Saved entries:
----------
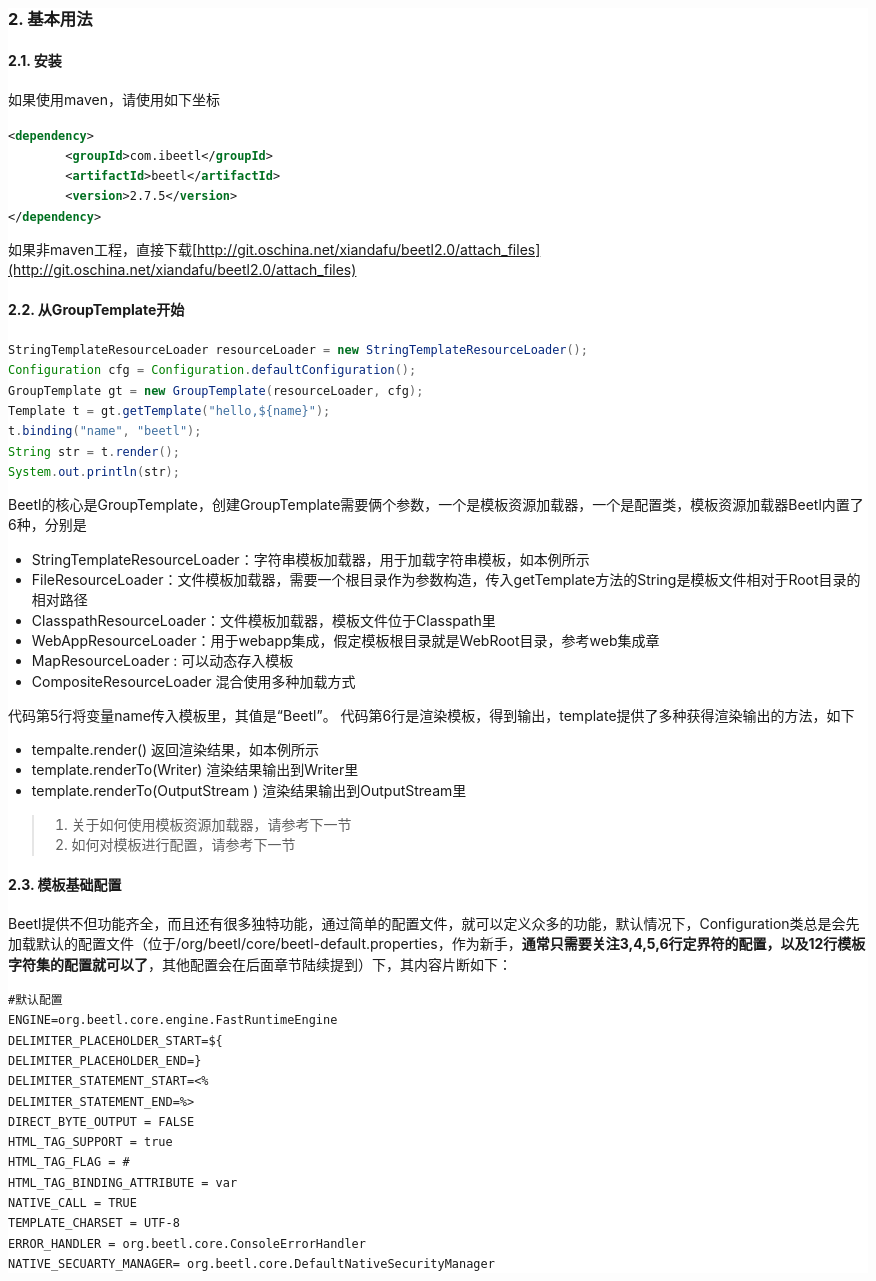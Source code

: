 

### 2. 基本用法

#### 2.1. 安装

如果使用maven，请使用如下坐标

```xml
<dependency>
        <groupId>com.ibeetl</groupId>
        <artifactId>beetl</artifactId>
        <version>2.7.5</version>
</dependency>
```

如果非maven工程，直接下载[http://git.oschina.net/xiandafu/beetl2.0/attach_files](http://git.oschina.net/xiandafu/beetl2.0/attach_files)

#### 2.2. 从GroupTemplate开始

```java
StringTemplateResourceLoader resourceLoader = new StringTemplateResourceLoader();
Configuration cfg = Configuration.defaultConfiguration();
GroupTemplate gt = new GroupTemplate(resourceLoader, cfg);
Template t = gt.getTemplate("hello,${name}");
t.binding("name", "beetl");
String str = t.render();
System.out.println(str);
```

Beetl的核心是GroupTemplate，创建GroupTemplate需要俩个参数，一个是模板资源加载器，一个是配置类，模板资源加载器Beetl内置了6种，分别是

-   StringTemplateResourceLoader：字符串模板加载器，用于加载字符串模板，如本例所示
-   FileResourceLoader：文件模板加载器，需要一个根目录作为参数构造，传入getTemplate方法的String是模板文件相对于Root目录的相对路径
-   ClasspathResourceLoader：文件模板加载器，模板文件位于Classpath里
-   WebAppResourceLoader：用于webapp集成，假定模板根目录就是WebRoot目录，参考web集成章
-   MapResourceLoader : 可以动态存入模板
-   CompositeResourceLoader 混合使用多种加载方式

代码第5行将变量name传入模板里，其值是“Beetl”。 代码第6行是渲染模板，得到输出，template提供了多种获得渲染输出的方法，如下

-   tempalte.render() 返回渲染结果，如本例所示
-   template.renderTo(Writer) 渲染结果输出到Writer里
-   template.renderTo(OutputStream ) 渲染结果输出到OutputStream里

>   1.  关于如何使用模板资源加载器，请参考下一节
>   2.  如何对模板进行配置，请参考下一节



#### 2.3. 模板基础配置

Beetl提供不但功能齐全，而且还有很多独特功能，通过简单的配置文件，就可以定义众多的功能，默认情况下，Configuration类总是会先加载默认的配置文件（位于/org/beetl/core/beetl-default.properties，作为新手，**通常只需要关注3,4,5,6行定界符的配置，以及12行模板字符集的配置就可以了**，其他配置会在后面章节陆续提到）下，其内容片断如下：

```properties
#默认配置
ENGINE=org.beetl.core.engine.FastRuntimeEngine
DELIMITER_PLACEHOLDER_START=${
DELIMITER_PLACEHOLDER_END=}
DELIMITER_STATEMENT_START=<%
DELIMITER_STATEMENT_END=%>
DIRECT_BYTE_OUTPUT = FALSE
HTML_TAG_SUPPORT = true
HTML_TAG_FLAG = #
HTML_TAG_BINDING_ATTRIBUTE = var
NATIVE_CALL = TRUE
TEMPLATE_CHARSET = UTF-8
ERROR_HANDLER = org.beetl.core.ConsoleErrorHandler
NATIVE_SECUARTY_MANAGER= org.beetl.core.DefaultNativeSecurityManager
```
----------
**WHAT THE TASK ASKS:**
Lines holding the string "renderTo" must be copied out of the entries above.

**RESULT FOR THIS EXERCISE:**
-   template.renderTo(Writer) 渲染结果输出到Writer里
-   template.renderTo(OutputStream ) 渲染结果输出到OutputStream里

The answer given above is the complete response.